Home Sweet Dirt and Straw Home

We all know what people in glass houses shouldn’t throw — stones. (Actually, it’s probably not a good idea to throw anything if you live in an all-glass house.)

But what should people who live in straw houses abstain from doing?

Absolutely nothing, according to a new green building trend that is encouraging use of materials like straw, compressed dirt/rammed earth, an adobe straw mixture and aerated concrete blocks. (Lists of such materials can be found here, along with straw construction information.) Builders had in the past shied away from such materials because of fears they were highly flammable, not durable or just outdated.

Straw was a somewhat common building material in the late 1800s and early 1900s when Midwestern and other pioneers couldn’t find timber, the Austin American-Statesman reports.

But the industry is now learning that some ancient building sources and techniques have very modern applications, for the following reasons:

  • They’re energy savers. Architect Ben Obregon built his Austin,
    Texas home using rectangular straw bales for walls, which were covered
    with stucco outside the home and adobe plaster inside. He’s reduced his
    monthly utility bill for the 2,135-foot home to $55, the Austin Statesman reported.
  • They’re actually quite safe. Scientific studies have proved that straw bale construction is actually very resistant to fire because of its tight packing, according to the Daily Green.
  • They’re in supply. One five-acre pit could supply earth walls
    for 5,000 homes, according to the Terra Firma Rammed Earth Builders company. However, suppliers and builders must be careful not to overharvest an area’s rammed earth capabilities, or they’ll be causing the same problem they’re trying to solve.

So why aren’t we all living in dirt- and straw-constructed houses? Permits can be hard to get because building codes rarely mention alternative building materials.

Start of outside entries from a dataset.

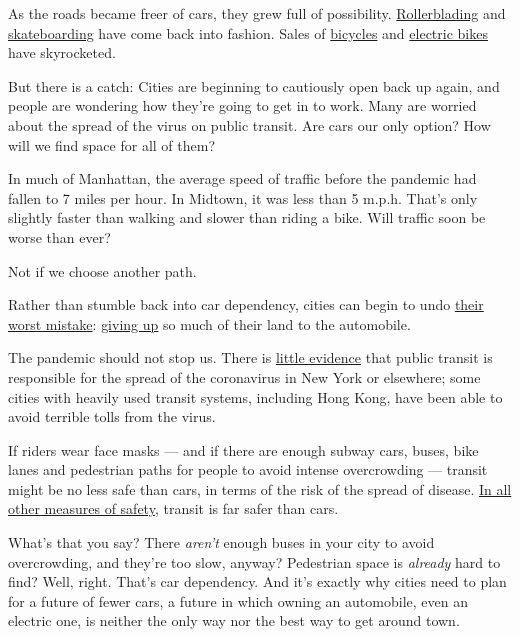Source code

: As the roads became freer of cars, they grew full of possibility.
\href{https://www.ktvu.com/news/rollerskaters-rejoice-throwback-activity-has-revival-during-pandemic}{Rollerblading}
and
\href{https://shop-eat-surf.com/2020/03/skateboard-sales-jump-during-crisis/}{skateboarding}
have come back into fashion. Sales of
\href{https://www.nytimes.com/2020/05/18/nyregion/bike-shortage-coronavirus.html}{bicycles}
and
\href{https://electrek.co/2020/05/01/electric-bike-sales-skyrocket-during-lockdown/}{electric
bikes} have skyrocketed.

But there is a catch: Cities are beginning to cautiously open back up
again, and people are wondering how they're going to get in to work.
Many are worried about the spread of the virus on public transit. Are
cars our only option? How will we find space for all of them?

In much of Manhattan, the average speed of traffic before the pandemic
had fallen to 7 miles per hour. In Midtown, it was less than 5 m.p.h.
That's only slightly faster than walking and slower than riding a bike.
Will traffic soon be worse than ever?

Not if we choose another path.

Rather than stumble back into car dependency, cities can begin to undo
\href{https://www.washingtonpost.com/news/in-theory/wp/2016/02/29/the-car-century-was-a-mistake-its-time-to-move-on/}{their
worst mistake}:
\href{https://www.newyorker.com/magazine/2019/07/29/was-the-automotive-era-a-terrible-mistake}{giving
up} so much of their land to the automobile.

The pandemic should not stop us. There is
\href{https://www.theatlantic.com/ideas/archive/2020/06/fear-transit-bad-cities/612979/}{little
evidence} that public transit is responsible for the spread of the
coronavirus in New York or elsewhere; some cities with heavily used
transit systems, including Hong Kong, have been able to avoid terrible
tolls from the virus.

If riders wear face masks --- and if there are enough subway cars,
buses, bike lanes and pedestrian paths for people to avoid intense
overcrowding --- transit might be no less safe than cars, in terms of
the risk of the spread of disease.
\href{https://mobilitylab.org/2016/09/08/transit-10-times-safer-driving-makes-communities-safer-says-new-apta-report/}{In
all other measures of safety,} transit is far safer than cars.

What's that you say? There \emph{aren't} enough buses in your city to
avoid overcrowding, and they're too slow, anyway? Pedestrian space is
\emph{already} hard to find? Well, right. That's car dependency. And
it's exactly why cities need to plan for a future of fewer cars, a
future in which owning an automobile, even an electric one, is neither
the only way nor the best way to get around town.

"Unfortunately, by not addressing specific
earthen materials and construction techniques, codes restrict the use
of these materials and types of construction, even those that may have
a long history of success," Fred Webster, Ph.D., P.E., of Fred Webster
Associates, known for its adobe building, wrote in an article on green
building materials.

Insurance, as a result, can be hard to obtain for a rammed earth or adobe homeowner.

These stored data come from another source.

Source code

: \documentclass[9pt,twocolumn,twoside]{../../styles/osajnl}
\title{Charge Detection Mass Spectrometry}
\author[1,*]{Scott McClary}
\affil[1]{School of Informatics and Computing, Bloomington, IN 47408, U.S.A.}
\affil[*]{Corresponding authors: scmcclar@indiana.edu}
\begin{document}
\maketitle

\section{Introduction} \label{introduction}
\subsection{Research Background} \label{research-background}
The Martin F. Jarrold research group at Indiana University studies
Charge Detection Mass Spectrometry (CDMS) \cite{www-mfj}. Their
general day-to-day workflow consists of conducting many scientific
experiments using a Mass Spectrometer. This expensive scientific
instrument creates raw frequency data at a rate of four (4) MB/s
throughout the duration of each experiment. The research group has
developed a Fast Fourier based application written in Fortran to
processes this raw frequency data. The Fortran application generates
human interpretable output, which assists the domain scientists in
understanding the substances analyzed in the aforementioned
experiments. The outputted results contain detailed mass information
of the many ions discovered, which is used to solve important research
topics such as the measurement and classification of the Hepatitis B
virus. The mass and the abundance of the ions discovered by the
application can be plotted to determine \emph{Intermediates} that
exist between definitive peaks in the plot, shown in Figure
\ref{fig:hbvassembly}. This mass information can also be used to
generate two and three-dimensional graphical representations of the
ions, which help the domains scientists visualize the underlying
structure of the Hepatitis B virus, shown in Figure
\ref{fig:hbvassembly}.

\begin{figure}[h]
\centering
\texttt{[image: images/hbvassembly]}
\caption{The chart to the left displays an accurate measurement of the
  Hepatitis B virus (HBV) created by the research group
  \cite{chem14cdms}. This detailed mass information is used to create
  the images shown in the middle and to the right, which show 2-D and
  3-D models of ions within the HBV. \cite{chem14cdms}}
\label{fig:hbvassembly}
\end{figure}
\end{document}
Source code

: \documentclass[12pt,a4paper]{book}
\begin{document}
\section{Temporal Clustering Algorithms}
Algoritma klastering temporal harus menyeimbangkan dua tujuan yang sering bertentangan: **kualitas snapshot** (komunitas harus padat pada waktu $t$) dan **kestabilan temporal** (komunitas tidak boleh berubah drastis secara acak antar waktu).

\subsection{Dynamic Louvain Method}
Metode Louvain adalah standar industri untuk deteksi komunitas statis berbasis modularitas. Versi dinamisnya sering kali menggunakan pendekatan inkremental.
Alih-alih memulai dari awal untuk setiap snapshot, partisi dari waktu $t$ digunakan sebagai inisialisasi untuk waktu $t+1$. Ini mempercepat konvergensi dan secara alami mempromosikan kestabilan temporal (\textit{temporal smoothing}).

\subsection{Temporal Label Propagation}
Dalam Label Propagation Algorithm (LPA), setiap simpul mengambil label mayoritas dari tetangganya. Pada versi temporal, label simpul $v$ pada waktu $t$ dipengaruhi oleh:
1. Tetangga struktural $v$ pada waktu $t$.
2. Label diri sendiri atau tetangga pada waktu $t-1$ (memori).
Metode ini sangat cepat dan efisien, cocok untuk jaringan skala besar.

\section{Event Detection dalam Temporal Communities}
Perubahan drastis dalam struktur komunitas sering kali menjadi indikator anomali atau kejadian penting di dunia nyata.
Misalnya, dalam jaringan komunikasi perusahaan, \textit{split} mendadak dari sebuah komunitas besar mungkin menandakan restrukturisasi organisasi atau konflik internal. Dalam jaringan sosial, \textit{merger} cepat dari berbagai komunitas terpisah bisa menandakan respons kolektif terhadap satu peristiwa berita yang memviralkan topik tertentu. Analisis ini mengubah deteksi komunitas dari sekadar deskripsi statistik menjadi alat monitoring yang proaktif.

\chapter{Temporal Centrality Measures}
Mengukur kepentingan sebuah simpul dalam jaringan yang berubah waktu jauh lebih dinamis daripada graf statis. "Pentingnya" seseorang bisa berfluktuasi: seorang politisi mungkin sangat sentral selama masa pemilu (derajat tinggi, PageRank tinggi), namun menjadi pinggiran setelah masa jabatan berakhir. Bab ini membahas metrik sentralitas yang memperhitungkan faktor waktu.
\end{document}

"Because of their standardizing Influence,
  building codes are viewed by lending institutions as a rational and consistent
  basis for judging the risk in lending mortgage or construction dollars," Webster says. 

And there are some viable insurance concerns. Water is a huge issue. A World Housing Encyclopedia report cited potential issues like roof leaks, which can cause major expenses if the soil crumbles.

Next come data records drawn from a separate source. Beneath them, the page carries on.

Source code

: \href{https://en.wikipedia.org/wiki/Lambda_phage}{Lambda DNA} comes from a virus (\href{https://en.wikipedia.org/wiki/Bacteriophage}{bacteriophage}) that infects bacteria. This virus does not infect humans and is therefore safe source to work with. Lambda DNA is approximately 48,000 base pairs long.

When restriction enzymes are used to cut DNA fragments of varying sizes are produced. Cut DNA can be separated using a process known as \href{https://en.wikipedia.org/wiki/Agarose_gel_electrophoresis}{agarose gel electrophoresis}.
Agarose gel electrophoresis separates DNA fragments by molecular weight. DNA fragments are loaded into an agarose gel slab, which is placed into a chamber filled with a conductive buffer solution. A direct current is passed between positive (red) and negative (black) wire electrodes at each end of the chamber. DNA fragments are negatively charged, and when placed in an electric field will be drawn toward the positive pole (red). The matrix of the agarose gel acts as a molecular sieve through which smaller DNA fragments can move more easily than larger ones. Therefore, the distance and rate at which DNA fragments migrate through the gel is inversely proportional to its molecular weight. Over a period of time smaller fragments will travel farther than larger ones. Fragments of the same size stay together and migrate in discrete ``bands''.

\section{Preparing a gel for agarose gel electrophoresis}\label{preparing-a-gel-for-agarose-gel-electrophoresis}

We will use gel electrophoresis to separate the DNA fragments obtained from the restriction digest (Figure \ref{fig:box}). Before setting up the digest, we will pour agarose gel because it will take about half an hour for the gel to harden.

Extra care must also be taken to waterproof the exterior walls, create roof overhangs and seal the doors and windows, the American-Statesman said.

But all homes pose risks, which is why insurance exists — and the risk factor doesn’t mean homes made with earthen materials are unrealistic housing options.

Are you hoping to reduce sound? Energy costs? Cut material costs?
Examine the different building materials and determine which will work
best for your construction. 

Also take note of where you live. If there are heavy rains, you may need to build on higher ground and/or add design elements that will keep the house as dry as possible.

And always, if you’re considering building using rammed earth, straw or another sustainable material outside of the norm, talk to your local building department about the current codes and how you might obtain a permit.

This process might require educating them a bit, and may take some time, but always remember, communities are not averse to making building code changes. After all, if it’s good enough for the Great Wall of China — parts of it are made of rammed earth — shouldn’t it be good enough for your community?